Task to carry out = Using the data below, copy every line that contains the word "global".

Data to examine =
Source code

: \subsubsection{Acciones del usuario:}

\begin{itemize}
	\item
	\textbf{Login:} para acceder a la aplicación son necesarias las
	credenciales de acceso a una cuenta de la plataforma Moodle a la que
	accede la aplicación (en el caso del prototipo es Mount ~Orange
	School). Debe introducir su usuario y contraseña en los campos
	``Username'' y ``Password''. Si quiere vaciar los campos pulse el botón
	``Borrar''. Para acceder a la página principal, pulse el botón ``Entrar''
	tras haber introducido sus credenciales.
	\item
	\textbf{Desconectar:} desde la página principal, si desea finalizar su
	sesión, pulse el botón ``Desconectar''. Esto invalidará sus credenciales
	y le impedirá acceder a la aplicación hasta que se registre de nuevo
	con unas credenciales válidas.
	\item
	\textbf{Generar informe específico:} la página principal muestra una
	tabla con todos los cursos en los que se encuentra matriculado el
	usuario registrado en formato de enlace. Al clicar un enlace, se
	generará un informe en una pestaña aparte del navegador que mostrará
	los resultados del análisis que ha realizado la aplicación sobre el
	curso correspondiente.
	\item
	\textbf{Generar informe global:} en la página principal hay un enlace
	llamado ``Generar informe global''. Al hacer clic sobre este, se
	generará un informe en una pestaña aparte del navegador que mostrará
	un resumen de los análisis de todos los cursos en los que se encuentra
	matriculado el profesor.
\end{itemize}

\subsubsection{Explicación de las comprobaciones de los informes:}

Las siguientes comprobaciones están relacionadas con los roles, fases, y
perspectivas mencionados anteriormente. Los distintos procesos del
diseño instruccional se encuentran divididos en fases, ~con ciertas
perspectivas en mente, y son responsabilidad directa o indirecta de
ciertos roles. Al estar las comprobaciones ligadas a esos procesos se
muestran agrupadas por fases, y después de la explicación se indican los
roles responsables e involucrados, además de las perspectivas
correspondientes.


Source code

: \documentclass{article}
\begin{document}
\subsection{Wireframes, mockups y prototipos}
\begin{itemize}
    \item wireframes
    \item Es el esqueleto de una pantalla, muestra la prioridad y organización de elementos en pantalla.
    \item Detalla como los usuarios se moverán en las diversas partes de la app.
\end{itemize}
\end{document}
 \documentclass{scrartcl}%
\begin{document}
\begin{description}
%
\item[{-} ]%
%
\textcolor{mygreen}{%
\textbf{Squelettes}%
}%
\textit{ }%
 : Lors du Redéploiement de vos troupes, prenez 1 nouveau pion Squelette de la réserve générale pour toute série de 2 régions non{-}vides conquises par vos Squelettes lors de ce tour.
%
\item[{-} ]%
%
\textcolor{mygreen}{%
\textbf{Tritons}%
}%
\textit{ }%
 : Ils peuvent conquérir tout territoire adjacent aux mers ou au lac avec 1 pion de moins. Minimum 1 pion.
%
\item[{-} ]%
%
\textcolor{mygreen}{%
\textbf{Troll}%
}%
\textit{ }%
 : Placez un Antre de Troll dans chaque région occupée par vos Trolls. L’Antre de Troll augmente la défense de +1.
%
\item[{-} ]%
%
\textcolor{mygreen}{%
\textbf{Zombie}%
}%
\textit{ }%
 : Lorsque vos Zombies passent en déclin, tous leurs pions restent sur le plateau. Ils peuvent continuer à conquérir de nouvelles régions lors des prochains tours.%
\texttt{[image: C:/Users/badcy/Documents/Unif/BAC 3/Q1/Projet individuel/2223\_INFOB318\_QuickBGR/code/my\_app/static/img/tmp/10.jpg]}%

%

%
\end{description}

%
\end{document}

Completed task =
	\textbf{Generar informe global:} en la página principal hay un enlace
	llamado ``Generar informe global''. Al hacer clic sobre este, se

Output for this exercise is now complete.